Problem details> Would you please copy every line from the records that contains the word "includegraphics"?

Records supplied>

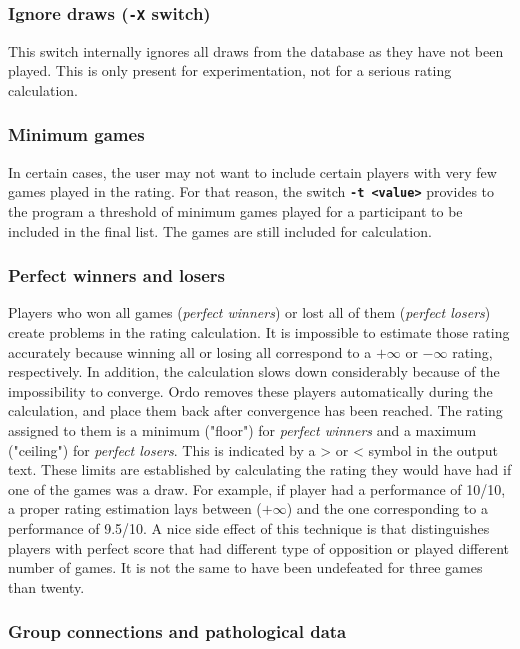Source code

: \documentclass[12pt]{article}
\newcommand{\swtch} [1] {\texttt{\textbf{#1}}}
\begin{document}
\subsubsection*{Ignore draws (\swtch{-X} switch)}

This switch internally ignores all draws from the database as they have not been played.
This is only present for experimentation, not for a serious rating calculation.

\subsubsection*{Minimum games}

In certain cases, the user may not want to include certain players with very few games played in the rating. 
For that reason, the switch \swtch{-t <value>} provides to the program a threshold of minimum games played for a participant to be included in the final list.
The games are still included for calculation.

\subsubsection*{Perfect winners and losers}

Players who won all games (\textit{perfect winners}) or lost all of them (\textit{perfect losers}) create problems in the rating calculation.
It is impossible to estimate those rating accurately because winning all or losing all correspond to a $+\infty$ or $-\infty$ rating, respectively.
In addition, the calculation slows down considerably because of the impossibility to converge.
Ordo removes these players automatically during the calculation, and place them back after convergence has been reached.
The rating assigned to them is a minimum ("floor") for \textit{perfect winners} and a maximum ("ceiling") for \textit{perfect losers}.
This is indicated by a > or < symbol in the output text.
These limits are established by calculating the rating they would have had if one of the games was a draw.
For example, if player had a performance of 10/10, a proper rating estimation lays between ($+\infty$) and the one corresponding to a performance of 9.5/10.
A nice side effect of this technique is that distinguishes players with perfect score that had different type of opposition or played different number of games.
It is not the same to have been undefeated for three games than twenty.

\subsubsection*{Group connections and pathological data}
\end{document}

---

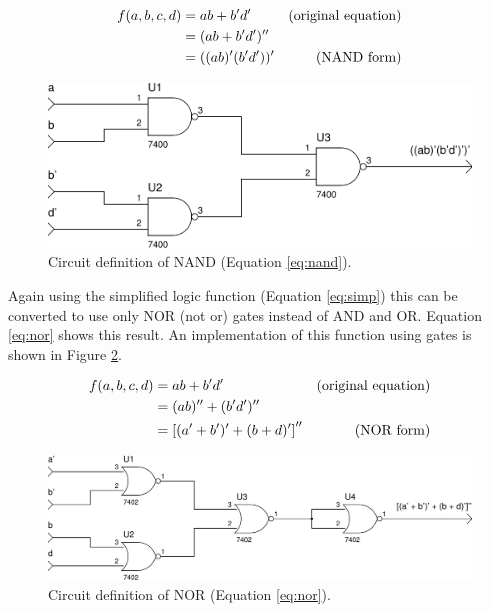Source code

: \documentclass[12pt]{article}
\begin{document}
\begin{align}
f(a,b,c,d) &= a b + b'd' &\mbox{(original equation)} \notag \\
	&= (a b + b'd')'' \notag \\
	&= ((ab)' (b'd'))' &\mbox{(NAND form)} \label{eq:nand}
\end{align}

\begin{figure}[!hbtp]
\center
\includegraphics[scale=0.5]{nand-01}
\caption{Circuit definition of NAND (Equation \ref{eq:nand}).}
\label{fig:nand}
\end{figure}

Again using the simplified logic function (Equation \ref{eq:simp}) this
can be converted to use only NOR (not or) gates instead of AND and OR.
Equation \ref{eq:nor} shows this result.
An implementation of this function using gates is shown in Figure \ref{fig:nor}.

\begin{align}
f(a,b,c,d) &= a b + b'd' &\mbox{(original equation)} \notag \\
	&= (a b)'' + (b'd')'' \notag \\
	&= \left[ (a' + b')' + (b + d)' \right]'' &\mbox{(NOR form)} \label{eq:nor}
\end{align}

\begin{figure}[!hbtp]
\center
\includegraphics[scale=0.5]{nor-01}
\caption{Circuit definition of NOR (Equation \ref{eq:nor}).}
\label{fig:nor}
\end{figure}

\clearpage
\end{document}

Solution below>
\includegraphics[scale=0.5]{nand-01}
\includegraphics[scale=0.5]{nor-01}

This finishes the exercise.